------ DATA SUPPLIED

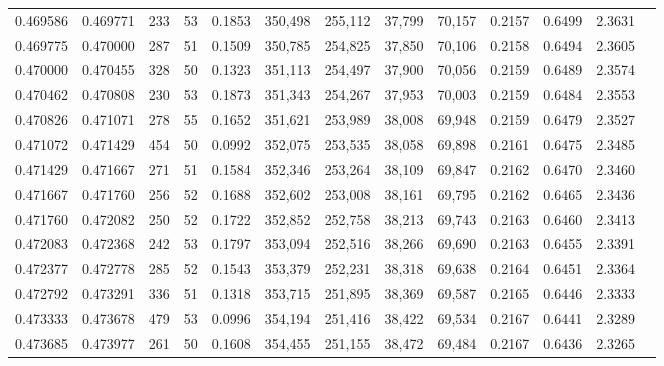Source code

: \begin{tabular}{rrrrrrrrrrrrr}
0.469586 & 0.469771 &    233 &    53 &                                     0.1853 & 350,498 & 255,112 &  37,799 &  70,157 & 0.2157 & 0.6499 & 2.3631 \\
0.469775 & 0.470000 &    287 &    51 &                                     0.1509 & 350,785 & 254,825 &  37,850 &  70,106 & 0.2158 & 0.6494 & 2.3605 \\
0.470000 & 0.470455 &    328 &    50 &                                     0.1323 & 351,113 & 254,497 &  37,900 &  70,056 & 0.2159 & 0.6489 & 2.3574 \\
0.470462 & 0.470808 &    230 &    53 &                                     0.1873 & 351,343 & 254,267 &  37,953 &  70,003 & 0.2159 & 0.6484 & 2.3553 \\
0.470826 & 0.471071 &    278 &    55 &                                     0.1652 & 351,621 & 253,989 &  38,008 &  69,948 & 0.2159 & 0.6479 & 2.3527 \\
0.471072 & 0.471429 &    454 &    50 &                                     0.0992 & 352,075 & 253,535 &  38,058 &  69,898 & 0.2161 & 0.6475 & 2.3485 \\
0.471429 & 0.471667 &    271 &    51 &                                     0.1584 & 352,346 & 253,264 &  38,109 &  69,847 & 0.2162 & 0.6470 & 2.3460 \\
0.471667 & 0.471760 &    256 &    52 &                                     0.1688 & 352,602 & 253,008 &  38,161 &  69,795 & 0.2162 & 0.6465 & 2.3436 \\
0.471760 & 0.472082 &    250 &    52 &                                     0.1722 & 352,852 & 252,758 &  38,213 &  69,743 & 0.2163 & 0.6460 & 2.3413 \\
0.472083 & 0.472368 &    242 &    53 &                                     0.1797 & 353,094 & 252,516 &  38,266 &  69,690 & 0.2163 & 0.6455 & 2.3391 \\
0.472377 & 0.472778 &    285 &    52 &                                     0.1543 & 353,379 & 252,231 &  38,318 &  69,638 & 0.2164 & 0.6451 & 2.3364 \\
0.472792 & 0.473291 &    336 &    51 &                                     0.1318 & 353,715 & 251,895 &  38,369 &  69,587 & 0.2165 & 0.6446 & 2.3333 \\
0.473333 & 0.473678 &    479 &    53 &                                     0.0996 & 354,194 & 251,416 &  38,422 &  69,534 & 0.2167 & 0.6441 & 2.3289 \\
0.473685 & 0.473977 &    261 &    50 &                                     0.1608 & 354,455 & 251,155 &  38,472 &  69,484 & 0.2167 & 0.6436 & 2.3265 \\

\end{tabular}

------------

→ EXERCISE AIM
Quote, word for word, every line starting at the one that contains "0.472792 & 0.473291" and ending with the final line of the entries.

→ RESULT OF THIS EXERCISE
0.472792 & 0.473291 &    336 &    51 &                                     0.1318 & 353,715 & 251,895 &  38,369 &  69,587 & 0.2165 & 0.6446 & 2.3333 \\
0.473333 & 0.473678 &    479 &    53 &                                     0.0996 & 354,194 & 251,416 &  38,422 &  69,534 & 0.2167 & 0.6441 & 2.3289 \\
0.473685 & 0.473977 &    261 &    50 &                                     0.1608 & 354,455 & 251,155 &  38,472 &  69,484 & 0.2167 & 0.6436 & 2.3265 \\

\end{tabular}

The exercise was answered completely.